Wrecked at 0 Miles.



  • @Zocchi , so sorry to hear of your injury!

    Do heal up and give it another try. While you are recovering, watch some YouTube videos of others riding or teaching. Some of my favorites, for good coaching, include:

    When watching trail videos (my personal favorites), I often turn off all audio and concentrate on the rider's bio-mechanics: stance/foot position, use of hips/shoulders, balance techniques, relative height over the board, de-weighting techniques, etc. While watching, I ask myself: "Can I feel in my body what that looks like it feels like?

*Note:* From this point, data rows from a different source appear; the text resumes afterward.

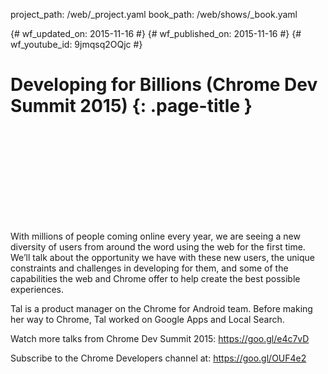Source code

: project_path: /web/_project.yaml
book_path: /web/shows/_book.yaml

{# wf_updated_on: 2015-11-16 #}
{# wf_published_on: 2015-11-16 #}
{# wf_youtube_id: 9jmqsq2OQjc #}

# Developing for Billions (Chrome Dev Summit 2015) {: .page-title }


<div class="video-wrapper">
  <iframe class="devsite-embedded-youtube-video" data-video-id="9jmqsq2OQjc"
          data-autohide="1" data-showinfo="0" frameborder="0" allowfullscreen>
  </iframe>
</div>


With millions of people coming online every year, we are seeing a new diversity of users from around the word using the web for the first time. We’ll talk about the opportunity we have with these new users, the unique constraints and challenges in developing for them, and some of the capabilities the web and Chrome offer to help create the best possible experiences.

Tal is a product manager on the Chrome for Android team. Before making her way to Chrome, Tal worked on Google Apps and Local Search.

Watch more talks from Chrome Dev Summit 2015: https://goo.gl/e4c7vD

Subscribe to the Chrome Developers channel at: https://goo.gl/OUF4e2
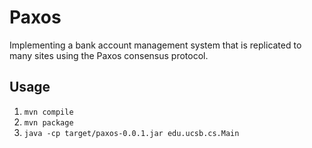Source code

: # Paxos

Implementing a bank account management system that is replicated to many sites using the Paxos consensus protocol.

## Usage
1. `mvn compile`
2. `mvn package`
3. `java -cp target/paxos-0.0.1.jar edu.ucsb.cs.Main`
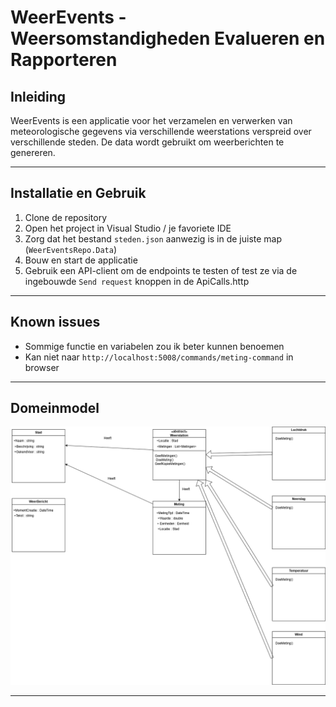 # WeerEvents - Weersomstandigheden Evalueren en Rapporteren

## Inleiding
WeerEvents is een applicatie voor het verzamelen en verwerken van meteorologische gegevens via verschillende weerstations verspreid over verschillende steden. De data wordt gebruikt om weerberichten te genereren.

---

## Installatie en Gebruik

1. Clone de repository
2. Open het project in Visual Studio / je favoriete IDE
3. Zorg dat het bestand `steden.json` aanwezig is in de juiste map (`WeerEventsRepo.Data`)
4. Bouw en start de applicatie
5. Gebruik een API-client om de endpoints te testen of test ze via de ingebouwde `Send request` knoppen in de ApiCalls.http

---

## Known issues

- Sommige functie en variabelen zou ik beter kunnen benoemen
- Kan niet naar `http://localhost:5008/commands/meting-command` in browser 

---

## Domeinmodel

![UML KlasseDiagram](docs/SO2Weer.drawio.png)

---





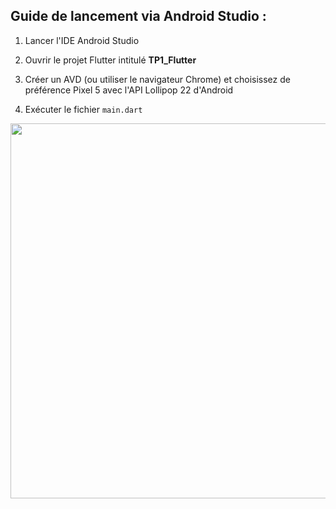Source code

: Guide de lancement via Android Studio :
-----------------------------------------

1. Lancer l'IDE Android Studio

2. Ouvrir le projet Flutter intitulé <b>TP1_Flutter</b> 

3. Créer un AVD (ou utiliser le navigateur Chrome) et choisissez de préférence Pixel 5 avec l'API Lollipop 22 d'Android

4. Exécuter le fichier `main.dart` 

<p align="center"><img src="./demo.gif?raw=true" width="800" height="600"></p>
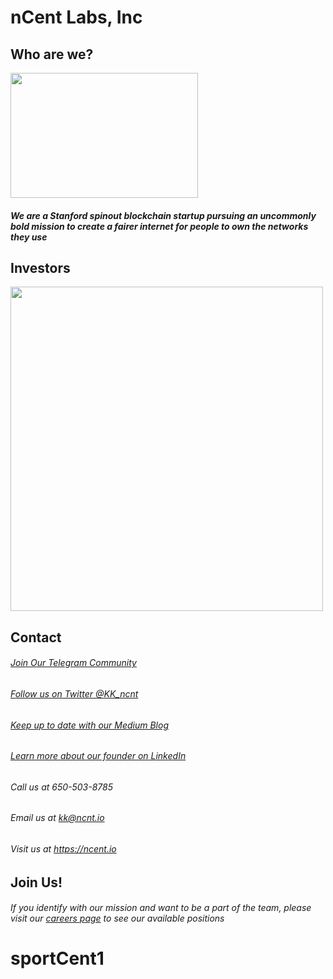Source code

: # nCent Labs, Inc
## Who are we?
<img src="https://res.cloudinary.com/dxwddglzt/image/upload/v1531859074/Logo_nCent-header_dark.png" width="300" height="200"></img>
##### We are a Stanford spinout blockchain startup pursuing an uncommonly bold mission to create a fairer internet for people to own the networks they use
## Investors
<img src="http://res.cloudinary.com/dfufqfnjx/image/upload/c_scale,w_971/v1531442674/Screen_Shot_2018-07-12_at_5.42.35_PM_f8vnmz.png" width="500" height="519"></img>
## Contact
###### [Join Our Telegram Community](https://t.me/ncent)
###### [Follow us on Twitter @KK_ncnt](https://twitter.com/kk_ncnt)
###### [Keep up to date with our Medium Blog](https://medium.com/@kk_ncnt)
###### [Learn more about our founder on LinkedIn](https://www.linkedin.com/company/ncent/)
###### Call us at 650-503-8785    
###### Email us at kk@ncnt.io
###### Visit us at https://ncent.io
## Join Us!
###### If you identify with our mission and want to be a part of the team, please visit our [careers page](https://angel.co/ncent/jobs) to see our available positions

# sportCent1
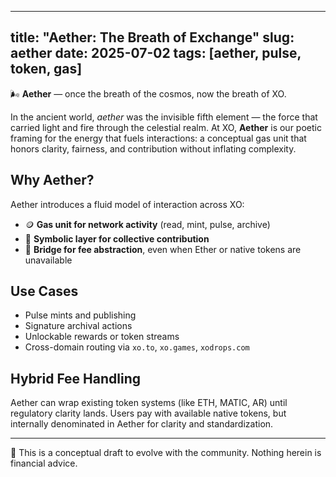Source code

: 

---
title: "Aether: The Breath of Exchange"
slug: aether
date: 2025-07-02
tags: [aether, pulse, token, gas]
---

🌬️ **Aether** — once the breath of the cosmos, now the breath of XO.

In the ancient world, *aether* was the invisible fifth element — the force that carried light and fire through the celestial realm. At XO, **Aether** is our poetic framing for the energy that fuels interactions: a conceptual gas unit that honors clarity, fairness, and contribution without inflating complexity.

## Why Aether?

Aether introduces a fluid model of interaction across XO:
- 🪙 **Gas unit for network activity** (read, mint, pulse, archive)
- 💫 **Symbolic layer for collective contribution**
- 🔁 **Bridge for fee abstraction**, even when Ether or native tokens are unavailable

## Use Cases

- Pulse mints and publishing
- Signature archival actions
- Unlockable rewards or token streams
- Cross-domain routing via `xo.to`, `xo.games`, `xodrops.com`

## Hybrid Fee Handling

Aether can wrap existing token systems (like ETH, MATIC, AR) until regulatory clarity lands. Users pay with available native tokens, but internally denominated in Aether for clarity and standardization.

---
🔐 This is a conceptual draft to evolve with the community. Nothing herein is financial advice.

    Best to you as you recover and welcome to the Community!



  • alt text



  • Ouch! So sorry!



  • @Zocchi said in Wrecked at 0 Miles.:

    Boy, oh boy, do I wish I had actually taken the time to learn how to use this thing.

    Count on just slowly putting around for the first 40 miles at a minimum. Short progress can be very misleading.

    I started out on the front lawn just doing lazy laps and figure eights. Your feet are basically useless blocks of meat for the first ten miles imo. At first, you may have very little stamina and the sensations are meaningless, which is a recipe for falling. After a while you become way more comfortable just standing on the board let alone interpreting the sensations your feet are telling you. You may even be able to carve on the flats ok, but an uneven road surface will substantially alter the sensation, and there is a surprising amount of that type of situational experience to acquire while riding these things.

    Hard heel-side turns require a degree of trust in the board as well as a strong sense of balance (you're basically performing your own trust fall). I was legit intimidated by it for the first 20 miles and I'm a well-seasoned snowboarder. A complete novice would be smart to just take it REALLY slow. Wear all the gear. Never stop wearing a helmet imo.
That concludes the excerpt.